■ **Exercise requirements**:
When you copy the data, keep every word exactly as it is and leave the pictures out.

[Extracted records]
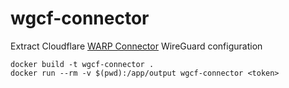 # wgcf-connector
Extract Cloudflare [WARP Connector](https://developers.cloudflare.com/cloudflare-one/connections/connect-networks/private-net/warp-connector/) WireGuard configuration

```
docker build -t wgcf-connector .
docker run --rm -v $(pwd):/app/output wgcf-connector <token>
```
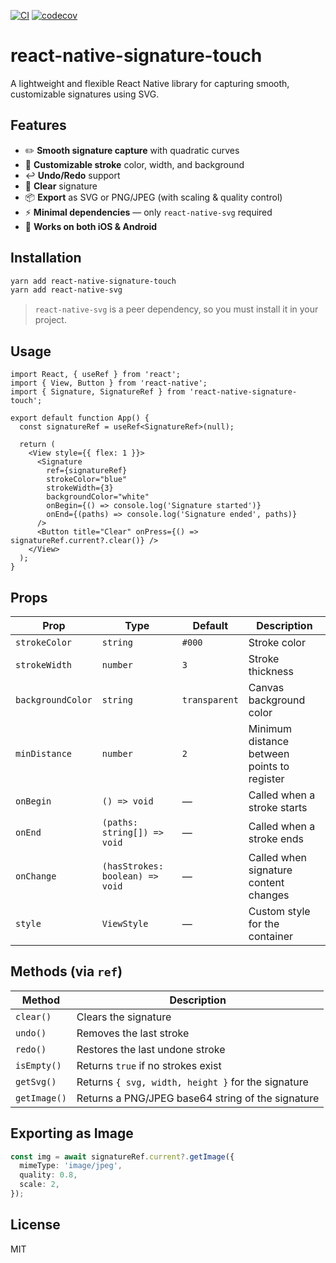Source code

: [![CI](https://github.com/adonaipinheiro/signature-touch/actions/workflows/ci.yml/badge.svg)](https://github.com/adonaipinheiro/signature-touch/actions/workflows/ci.yml) [![codecov](https://codecov.io/github/adonaipinheiro/signature-touch/graph/badge.svg?token=CS223H7TQR)](https://codecov.io/github/adonaipinheiro/signature-touch)

# react-native-signature-touch

A lightweight and flexible React Native library for capturing smooth, customizable signatures using SVG.

## Features

- ✏️ **Smooth signature capture** with quadratic curves
- 🎨 **Customizable stroke** color, width, and background
- ↩️ **Undo/Redo** support
- 🧹 **Clear** signature
- 📦 **Export** as SVG or PNG/JPEG (with scaling & quality control)
- ⚡ **Minimal dependencies** — only `react-native-svg` required
- 📱 **Works on both iOS & Android**

## Installation

```sh
yarn add react-native-signature-touch
yarn add react-native-svg
```

> `react-native-svg` is a peer dependency, so you must install it in your project.

## Usage

```tsx
import React, { useRef } from 'react';
import { View, Button } from 'react-native';
import { Signature, SignatureRef } from 'react-native-signature-touch';

export default function App() {
  const signatureRef = useRef<SignatureRef>(null);

  return (
    <View style={{ flex: 1 }}>
      <Signature
        ref={signatureRef}
        strokeColor="blue"
        strokeWidth={3}
        backgroundColor="white"
        onBegin={() => console.log('Signature started')}
        onEnd={(paths) => console.log('Signature ended', paths)}
      />
      <Button title="Clear" onPress={() => signatureRef.current?.clear()} />
    </View>
  );
}
```

## Props

| Prop              | Type                                   | Default       | Description |
|-------------------|----------------------------------------|---------------|-------------|
| `strokeColor`     | `string`                               | `#000`        | Stroke color |
| `strokeWidth`     | `number`                               | `3`           | Stroke thickness |
| `backgroundColor` | `string`                               | `transparent` | Canvas background color |
| `minDistance`     | `number`                               | `2`           | Minimum distance between points to register |
| `onBegin`         | `() => void`                           | —             | Called when a stroke starts |
| `onEnd`           | `(paths: string[]) => void`            | —             | Called when a stroke ends |
| `onChange`        | `(hasStrokes: boolean) => void`        | —             | Called when signature content changes |
| `style`           | `ViewStyle`                            | —             | Custom style for the container |

## Methods (via `ref`)

| Method        | Description |
|---------------|-------------|
| `clear()`     | Clears the signature |
| `undo()`      | Removes the last stroke |
| `redo()`      | Restores the last undone stroke |
| `isEmpty()`   | Returns `true` if no strokes exist |
| `getSvg()`    | Returns `{ svg, width, height }` for the signature |
| `getImage()`  | Returns a PNG/JPEG base64 string of the signature |

## Exporting as Image

```ts
const img = await signatureRef.current?.getImage({
  mimeType: 'image/jpeg',
  quality: 0.8,
  scale: 2,
});
```

## License

MIT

■ **Written solution**:
 # wgcf-connector
Extract Cloudflare [WARP Connector](https://developers.cloudflare.com/cloudflare-one/connections/connect-networks/private-net/warp-connector/) WireGuard configuration

```
docker build -t wgcf-connector .
docker run --rm -v $(pwd):/app/output wgcf-connector <token>
```
Source code

: [![CI](https://github.com/adonaipinheiro/signature-touch/actions/workflows/ci.yml/badge.svg)](https://github.com/adonaipinheiro/signature-touch/actions/workflows/ci.yml) [![codecov](https://codecov.io/github/adonaipinheiro/signature-touch/graph/badge.svg?token=CS223H7TQR)](https://codecov.io/github/adonaipinheiro/signature-touch)

# react-native-signature-touch

A lightweight and flexible React Native library for capturing smooth, customizable signatures using SVG.

## Features

- ✏️ **Smooth signature capture** with quadratic curves
- 🎨 **Customizable stroke** color, width, and background
- ↩️ **Undo/Redo** support
- 🧹 **Clear** signature
- 📦 **Export** as SVG or PNG/JPEG (with scaling & quality control)
- ⚡ **Minimal dependencies** — only `react-native-svg` required
- 📱 **Works on both iOS & Android**

## Installation

```sh
yarn add react-native-signature-touch
yarn add react-native-svg
```

> `react-native-svg` is a peer dependency, so you must install it in your project.

## Usage

```tsx
import React, { useRef } from 'react';
import { View, Button } from 'react-native';
import { Signature, SignatureRef } from 'react-native-signature-touch';

export default function App() {
  const signatureRef = useRef<SignatureRef>(null);

  return (
    <View style={{ flex: 1 }}>
      <Signature
        ref={signatureRef}
        strokeColor="blue"
        strokeWidth={3}
        backgroundColor="white"
        onBegin={() => console.log('Signature started')}
        onEnd={(paths) => console.log('Signature ended', paths)}
      />
      <Button title="Clear" onPress={() => signatureRef.current?.clear()} />
    </View>
  );
}
```

## Props

| Prop              | Type                                   | Default       | Description |
|-------------------|----------------------------------------|---------------|-------------|
| `strokeColor`     | `string`                               | `#000`        | Stroke color |
| `strokeWidth`     | `number`                               | `3`           | Stroke thickness |
| `backgroundColor` | `string`                               | `transparent` | Canvas background color |
| `minDistance`     | `number`                               | `2`           | Minimum distance between points to register |
| `onBegin`         | `() => void`                           | —             | Called when a stroke starts |
| `onEnd`           | `(paths: string[]) => void`            | —             | Called when a stroke ends |
| `onChange`        | `(hasStrokes: boolean) => void`        | —             | Called when signature content changes |
| `style`           | `ViewStyle`                            | —             | Custom style for the container |

## Methods (via `ref`)

| Method        | Description |
|---------------|-------------|
| `clear()`     | Clears the signature |
| `undo()`      | Removes the last stroke |
| `redo()`      | Restores the last undone stroke |
| `isEmpty()`   | Returns `true` if no strokes exist |
| `getSvg()`    | Returns `{ svg, width, height }` for the signature |
| `getImage()`  | Returns a PNG/JPEG base64 string of the signature |

## Exporting as Image

```ts
const img = await signatureRef.current?.getImage({
  mimeType: 'image/jpeg',
  quality: 0.8,
  scale: 2,
});
```

## License

MIT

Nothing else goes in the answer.